**Description of the task**: Please repeat the lines below, exactly and only, from the one that holds "we have $\epsln\in" through the one that holds "For a start, we define".

[Records from a data collection]
_ _ _

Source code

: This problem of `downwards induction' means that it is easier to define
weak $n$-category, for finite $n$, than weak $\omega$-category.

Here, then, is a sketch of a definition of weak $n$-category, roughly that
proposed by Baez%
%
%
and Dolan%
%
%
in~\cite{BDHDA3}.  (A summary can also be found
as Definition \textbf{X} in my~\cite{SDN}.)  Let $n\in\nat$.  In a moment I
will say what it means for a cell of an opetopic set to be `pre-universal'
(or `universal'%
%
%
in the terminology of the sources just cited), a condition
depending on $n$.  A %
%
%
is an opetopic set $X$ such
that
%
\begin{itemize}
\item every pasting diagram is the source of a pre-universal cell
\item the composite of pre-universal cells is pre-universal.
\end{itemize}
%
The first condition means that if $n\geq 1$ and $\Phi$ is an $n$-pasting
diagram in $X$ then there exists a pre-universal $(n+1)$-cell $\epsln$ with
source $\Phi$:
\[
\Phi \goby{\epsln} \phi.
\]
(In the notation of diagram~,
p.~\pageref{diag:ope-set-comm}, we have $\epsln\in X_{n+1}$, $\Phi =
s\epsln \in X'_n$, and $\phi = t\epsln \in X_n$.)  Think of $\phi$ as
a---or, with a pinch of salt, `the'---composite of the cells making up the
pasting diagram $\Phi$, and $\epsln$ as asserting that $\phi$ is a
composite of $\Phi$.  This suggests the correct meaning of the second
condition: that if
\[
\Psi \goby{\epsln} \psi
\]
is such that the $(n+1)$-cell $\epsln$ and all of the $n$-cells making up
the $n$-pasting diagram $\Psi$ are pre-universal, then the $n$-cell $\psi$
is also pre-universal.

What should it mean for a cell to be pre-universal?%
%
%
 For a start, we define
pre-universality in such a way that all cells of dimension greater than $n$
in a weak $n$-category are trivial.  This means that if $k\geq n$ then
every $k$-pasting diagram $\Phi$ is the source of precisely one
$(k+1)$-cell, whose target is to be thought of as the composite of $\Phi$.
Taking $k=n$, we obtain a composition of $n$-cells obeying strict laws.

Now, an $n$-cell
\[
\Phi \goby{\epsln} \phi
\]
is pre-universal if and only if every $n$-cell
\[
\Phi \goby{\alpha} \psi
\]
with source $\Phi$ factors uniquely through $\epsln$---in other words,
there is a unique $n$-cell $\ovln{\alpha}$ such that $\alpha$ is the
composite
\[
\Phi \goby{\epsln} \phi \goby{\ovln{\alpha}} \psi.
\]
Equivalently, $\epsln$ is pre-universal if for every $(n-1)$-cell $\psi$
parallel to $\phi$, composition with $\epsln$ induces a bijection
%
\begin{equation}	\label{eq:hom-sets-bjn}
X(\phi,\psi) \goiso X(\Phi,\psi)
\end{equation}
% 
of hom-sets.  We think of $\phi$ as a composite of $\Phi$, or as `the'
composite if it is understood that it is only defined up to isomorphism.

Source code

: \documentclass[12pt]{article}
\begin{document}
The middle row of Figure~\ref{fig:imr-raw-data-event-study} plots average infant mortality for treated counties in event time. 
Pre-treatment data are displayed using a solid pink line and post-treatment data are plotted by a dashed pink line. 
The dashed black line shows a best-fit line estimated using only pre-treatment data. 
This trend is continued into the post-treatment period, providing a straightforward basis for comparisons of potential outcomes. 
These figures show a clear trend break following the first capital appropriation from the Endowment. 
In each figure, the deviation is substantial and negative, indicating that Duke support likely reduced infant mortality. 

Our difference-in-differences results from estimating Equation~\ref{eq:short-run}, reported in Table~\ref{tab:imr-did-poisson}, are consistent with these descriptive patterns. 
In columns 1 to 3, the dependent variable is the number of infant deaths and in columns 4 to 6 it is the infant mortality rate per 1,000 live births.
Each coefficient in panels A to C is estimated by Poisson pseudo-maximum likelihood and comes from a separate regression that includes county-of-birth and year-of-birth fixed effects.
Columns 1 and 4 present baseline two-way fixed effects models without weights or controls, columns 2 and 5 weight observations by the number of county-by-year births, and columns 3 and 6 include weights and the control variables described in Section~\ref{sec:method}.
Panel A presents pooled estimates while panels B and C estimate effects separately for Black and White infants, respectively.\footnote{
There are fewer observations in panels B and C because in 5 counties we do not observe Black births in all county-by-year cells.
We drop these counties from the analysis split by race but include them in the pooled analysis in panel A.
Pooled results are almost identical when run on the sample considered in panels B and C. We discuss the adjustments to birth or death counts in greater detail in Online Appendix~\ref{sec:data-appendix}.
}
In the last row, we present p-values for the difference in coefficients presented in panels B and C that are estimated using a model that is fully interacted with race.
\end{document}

_ _ _

**Result of the exercise**:
p.~\pageref{diag:ope-set-comm}, we have $\epsln\in X_{n+1}$, $\Phi =
s\epsln \in X'_n$, and $\phi = t\epsln \in X_n$.)  Think of $\phi$ as
a---or, with a pinch of salt, `the'---composite of the cells making up the
pasting diagram $\Phi$, and $\epsln$ as asserting that $\phi$ is a
composite of $\Phi$.  This suggests the correct meaning of the second
condition: that if
\[
\Psi \goby{\epsln} \psi
\]
is such that the $(n+1)$-cell $\epsln$ and all of the $n$-cells making up
the $n$-pasting diagram $\Psi$ are pre-universal, then the $n$-cell $\psi$
is also pre-universal.

What should it mean for a cell to be pre-universal?%
%
%
 For a start, we define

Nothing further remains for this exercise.